- _Aim of the task_
Your task is to copy the records that follow exactly, minus any images.

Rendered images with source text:
>>>
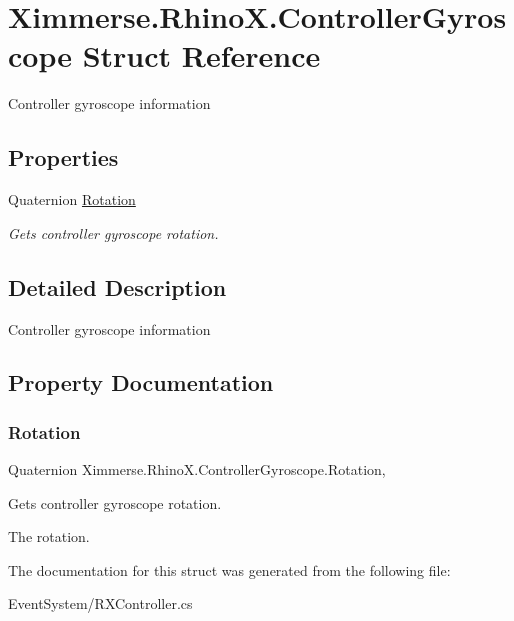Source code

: \hypertarget{struct_ximmerse_1_1_rhino_x_1_1_controller_gyroscope}{}\section{Ximmerse.\+Rhino\+X.\+Controller\+Gyroscope Struct Reference}
\label{struct_ximmerse_1_1_rhino_x_1_1_controller_gyroscope}


Controller gyroscope information  


\subsection*{Properties}
\begin{DoxyCompactItemize}
\item 
Quaternion \mbox{\hyperlink{struct_ximmerse_1_1_rhino_x_1_1_controller_gyroscope_a694963cea4f05271994cf1ffcaae5dec}{Rotation}}
\begin{DoxyCompactList}\small\item\em Gets controller gyroscope rotation. \end{DoxyCompactList}\end{DoxyCompactItemize}


\subsection{Detailed Description}
Controller gyroscope information 



\subsection{Property Documentation}
\mbox{\label{struct_ximmerse_1_1_rhino_x_1_1_controller_gyroscope_a694963cea4f05271994cf1ffcaae5dec}} 
\subsubsection{\texorpdfstring{Rotation}{Rotation}}
{\footnotesize\ttfamily Quaternion Ximmerse.\+Rhino\+X.\+Controller\+Gyroscope.\+Rotation\hspace{0.3cm}{\ttfamily [get]}, {\ttfamily [set]}}



Gets controller gyroscope rotation. 

The rotation.

The documentation for this struct was generated from the following file\+:\begin{DoxyCompactItemize}
\item 
Event\+System/R\+X\+Controller.\+cs\end{DoxyCompactItemize}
<<<
- _Task response_
Source code

: \hypertarget{struct_ximmerse_1_1_rhino_x_1_1_controller_gyroscope}{}\section{Ximmerse.\+Rhino\+X.\+Controller\+Gyroscope Struct Reference}
\label{struct_ximmerse_1_1_rhino_x_1_1_controller_gyroscope}


Controller gyroscope information  


\subsection*{Properties}
\begin{DoxyCompactItemize}
\item 
Quaternion \mbox{\hyperlink{struct_ximmerse_1_1_rhino_x_1_1_controller_gyroscope_a694963cea4f05271994cf1ffcaae5dec}{Rotation}}
\begin{DoxyCompactList}\small\item\em Gets controller gyroscope rotation. \end{DoxyCompactList}\end{DoxyCompactItemize}


\subsection{Detailed Description}
Controller gyroscope information 



\subsection{Property Documentation}
\mbox{\label{struct_ximmerse_1_1_rhino_x_1_1_controller_gyroscope_a694963cea4f05271994cf1ffcaae5dec}} 
\subsubsection{\texorpdfstring{Rotation}{Rotation}}
{\footnotesize\ttfamily Quaternion Ximmerse.\+Rhino\+X.\+Controller\+Gyroscope.\+Rotation\hspace{0.3cm}{\ttfamily [get]}, {\ttfamily [set]}}



Gets controller gyroscope rotation. 

The rotation.

The documentation for this struct was generated from the following file\+:\begin{DoxyCompactItemize}
\item 
Event\+System/R\+X\+Controller.\+cs\end{DoxyCompactItemize}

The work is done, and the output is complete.